RECORDS SHOWN:
---*---

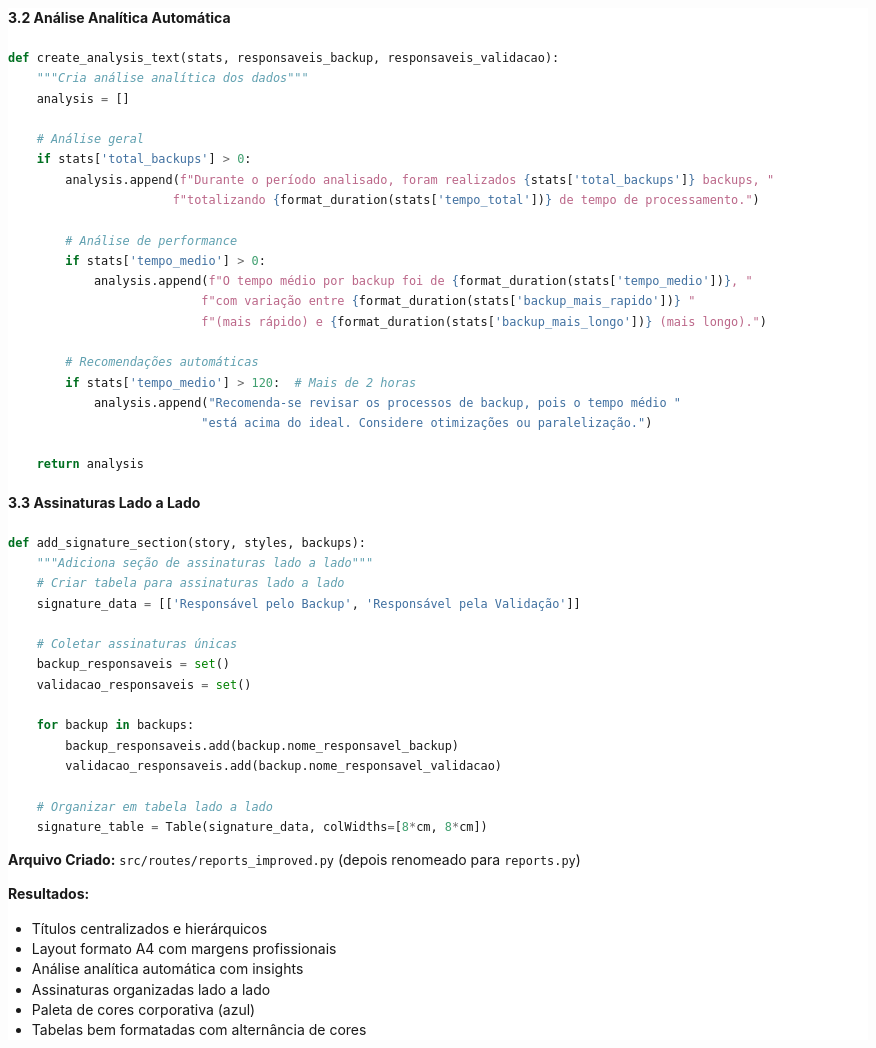 #### 3.2 Análise Analítica Automática
```python
def create_analysis_text(stats, responsaveis_backup, responsaveis_validacao):
    """Cria análise analítica dos dados"""
    analysis = []
    
    # Análise geral
    if stats['total_backups'] > 0:
        analysis.append(f"Durante o período analisado, foram realizados {stats['total_backups']} backups, "
                       f"totalizando {format_duration(stats['tempo_total'])} de tempo de processamento.")
        
        # Análise de performance
        if stats['tempo_medio'] > 0:
            analysis.append(f"O tempo médio por backup foi de {format_duration(stats['tempo_medio'])}, "
                           f"com variação entre {format_duration(stats['backup_mais_rapido'])} "
                           f"(mais rápido) e {format_duration(stats['backup_mais_longo'])} (mais longo).")
        
        # Recomendações automáticas
        if stats['tempo_medio'] > 120:  # Mais de 2 horas
            analysis.append("Recomenda-se revisar os processos de backup, pois o tempo médio "
                           "está acima do ideal. Considere otimizações ou paralelização.")
    
    return analysis
```

#### 3.3 Assinaturas Lado a Lado
```python
def add_signature_section(story, styles, backups):
    """Adiciona seção de assinaturas lado a lado"""
    # Criar tabela para assinaturas lado a lado
    signature_data = [['Responsável pelo Backup', 'Responsável pela Validação']]
    
    # Coletar assinaturas únicas
    backup_responsaveis = set()
    validacao_responsaveis = set()
    
    for backup in backups:
        backup_responsaveis.add(backup.nome_responsavel_backup)
        validacao_responsaveis.add(backup.nome_responsavel_validacao)
    
    # Organizar em tabela lado a lado
    signature_table = Table(signature_data, colWidths=[8*cm, 8*cm])
```

**Arquivo Criado:** `src/routes/reports_improved.py` (depois renomeado para `reports.py`)

**Resultados:**
- Títulos centralizados e hierárquicos
- Layout formato A4 com margens profissionais
- Análise analítica automática com insights
- Assinaturas organizadas lado a lado
- Paleta de cores corporativa (azul)
- Tabelas bem formatadas com alternância de cores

---*---

EXERCISE OBJECTIVE:
Reproduce the material above exactly but drop all images.

OUTPUT BELOW:
 #### 3.2 Análise Analítica Automática
```python
def create_analysis_text(stats, responsaveis_backup, responsaveis_validacao):
    """Cria análise analítica dos dados"""
    analysis = []
    
    # Análise geral
    if stats['total_backups'] > 0:
        analysis.append(f"Durante o período analisado, foram realizados {stats['total_backups']} backups, "
                       f"totalizando {format_duration(stats['tempo_total'])} de tempo de processamento.")
        
        # Análise de performance
        if stats['tempo_medio'] > 0:
            analysis.append(f"O tempo médio por backup foi de {format_duration(stats['tempo_medio'])}, "
                           f"com variação entre {format_duration(stats['backup_mais_rapido'])} "
                           f"(mais rápido) e {format_duration(stats['backup_mais_longo'])} (mais longo).")
        
        # Recomendações automáticas
        if stats['tempo_medio'] > 120:  # Mais de 2 horas
            analysis.append("Recomenda-se revisar os processos de backup, pois o tempo médio "
                           "está acima do ideal. Considere otimizações ou paralelização.")
    
    return analysis
```

#### 3.3 Assinaturas Lado a Lado
```python
def add_signature_section(story, styles, backups):
    """Adiciona seção de assinaturas lado a lado"""
    # Criar tabela para assinaturas lado a lado
    signature_data = [['Responsável pelo Backup', 'Responsável pela Validação']]
    
    # Coletar assinaturas únicas
    backup_responsaveis = set()
    validacao_responsaveis = set()
    
    for backup in backups:
        backup_responsaveis.add(backup.nome_responsavel_backup)
        validacao_responsaveis.add(backup.nome_responsavel_validacao)
    
    # Organizar em tabela lado a lado
    signature_table = Table(signature_data, colWidths=[8*cm, 8*cm])
```

**Arquivo Criado:** `src/routes/reports_improved.py` (depois renomeado para `reports.py`)

**Resultados:**
- Títulos centralizados e hierárquicos
- Layout formato A4 com margens profissionais
- Análise analítica automática com insights
- Assinaturas organizadas lado a lado
- Paleta de cores corporativa (azul)
- Tabelas bem formatadas com alternância de cores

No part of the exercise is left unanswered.